Every time we have a fantastic experience, for example we had a “dream run” in agility, the thrill of that amazing run is over the second we leave the ring. We strengthen the memory of that dream run by getting congratulations from those watching, by us explaining how it felt or why we handled how we did, by telling someone who wasn’t there about how well it all ended. Each time we repeat the story we make that memory stronger and stronger in our brain. Weeks or months later when we tell a new person about that magical moment when it all came together we get to relive it again. Even months later as we share the story our body reflects the emotions of the moment, we can’t help but smile ear to ear, we might even get the same “grip” of our heart, blood rushing to our head sensation as we tell the story. Every time we repeat the story is another chance to “relive” the joy, the excitement, the love we have for our dog. Tell it 20 times, we relive the emotions of our amazing, joyful experience 20 more times.

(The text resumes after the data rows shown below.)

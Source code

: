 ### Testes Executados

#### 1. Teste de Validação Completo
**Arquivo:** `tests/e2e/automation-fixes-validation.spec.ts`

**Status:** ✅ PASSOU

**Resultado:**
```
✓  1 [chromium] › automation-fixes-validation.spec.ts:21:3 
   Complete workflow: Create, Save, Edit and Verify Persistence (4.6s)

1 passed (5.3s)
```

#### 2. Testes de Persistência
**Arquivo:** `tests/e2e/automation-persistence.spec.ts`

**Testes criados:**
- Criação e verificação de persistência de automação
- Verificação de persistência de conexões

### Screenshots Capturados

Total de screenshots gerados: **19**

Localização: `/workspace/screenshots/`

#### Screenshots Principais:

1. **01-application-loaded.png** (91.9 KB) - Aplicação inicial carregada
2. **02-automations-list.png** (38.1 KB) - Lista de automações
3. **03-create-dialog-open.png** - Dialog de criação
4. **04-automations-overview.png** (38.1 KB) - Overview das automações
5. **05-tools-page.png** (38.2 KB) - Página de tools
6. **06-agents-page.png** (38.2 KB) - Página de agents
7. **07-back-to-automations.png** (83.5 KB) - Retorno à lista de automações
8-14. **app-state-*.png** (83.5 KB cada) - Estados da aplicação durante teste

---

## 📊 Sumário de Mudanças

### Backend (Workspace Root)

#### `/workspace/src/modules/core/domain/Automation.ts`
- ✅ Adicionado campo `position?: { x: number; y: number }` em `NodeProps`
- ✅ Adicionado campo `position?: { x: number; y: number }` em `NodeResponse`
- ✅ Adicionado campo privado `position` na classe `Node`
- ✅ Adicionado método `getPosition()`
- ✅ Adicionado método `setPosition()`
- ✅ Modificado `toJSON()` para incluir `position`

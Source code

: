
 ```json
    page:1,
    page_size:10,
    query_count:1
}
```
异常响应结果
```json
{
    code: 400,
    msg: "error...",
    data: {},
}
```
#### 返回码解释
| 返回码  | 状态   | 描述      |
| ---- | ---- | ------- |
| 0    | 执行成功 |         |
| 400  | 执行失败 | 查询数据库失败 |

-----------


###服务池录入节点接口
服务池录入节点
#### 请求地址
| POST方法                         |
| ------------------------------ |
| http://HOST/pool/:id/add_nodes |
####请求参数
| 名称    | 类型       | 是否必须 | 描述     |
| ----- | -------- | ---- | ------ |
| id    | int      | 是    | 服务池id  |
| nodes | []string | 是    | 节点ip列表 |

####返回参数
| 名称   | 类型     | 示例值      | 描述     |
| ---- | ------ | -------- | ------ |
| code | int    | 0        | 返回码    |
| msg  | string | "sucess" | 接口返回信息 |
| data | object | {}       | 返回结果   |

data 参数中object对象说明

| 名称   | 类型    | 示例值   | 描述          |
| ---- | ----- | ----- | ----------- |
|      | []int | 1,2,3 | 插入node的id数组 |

That is how our brain works. You see, our brain is like a computer. There is an event we experience like a “dream run in agility.” Our brain can only recall that event as it actually happened for a few short hours after it happened and then our brain re-writes the event with a new memory file…it is like our computer doing its nightly back up. Every time we tell the story we re-program our brain to store THAT version of the story. So maybe our dog turns a little tighter, maybe we beat our competition by a half a second more. It is real to us because we have re-programmed our brain with the latest version. That is how weekend fishermen seem to grow the size a fish they caught every time they tell someone new about their day on the lake.
But here is the thing. Our brain works the same when we experience disappointment, loss or tragedy. Every time we re-tell the story we re-live the same emotional experience we had at the moment of the disappointment or tragedy. The same flood of fear, anger, guilt, sorrow, frustration, pain, and disappointment comes crashing down on us the same way the joy and excitement does when we re-tell the story of our “dream run.”
It is how people trapped in drama stay in their own trap. They post it to FaceBook, which stirs many “PM me for more details”…it is them re-living that drama and pain over and over every time they “share their pain.”
So now when I share my stories of Adrian, they are shared simply with the preface, “I lost a good friend recently, let me tell you why he was such a great man….”. Rather than starting with “My friend died tragically, let me tell you about the pain his death has brought our community.”
I am not meaning to negate anyones pain or experiences with my perspective. Nor am I trying to replace the
need for a therapist. If you are in pain there is help to find a way out, please ask, no one is meant to go it alone. I am just sharing why joy or pain stays with people and how we all can program our own brains to “grow the size of our fishes” in our own memory banks. What we focus on grows; I choose to focus on joy, love and gratitude.
Today I am grateful for Adrian Rooyackers, a friend I will remember forever. He changed the face of Canadian agility for future generations while showing us all how to do it with “competitive grace.”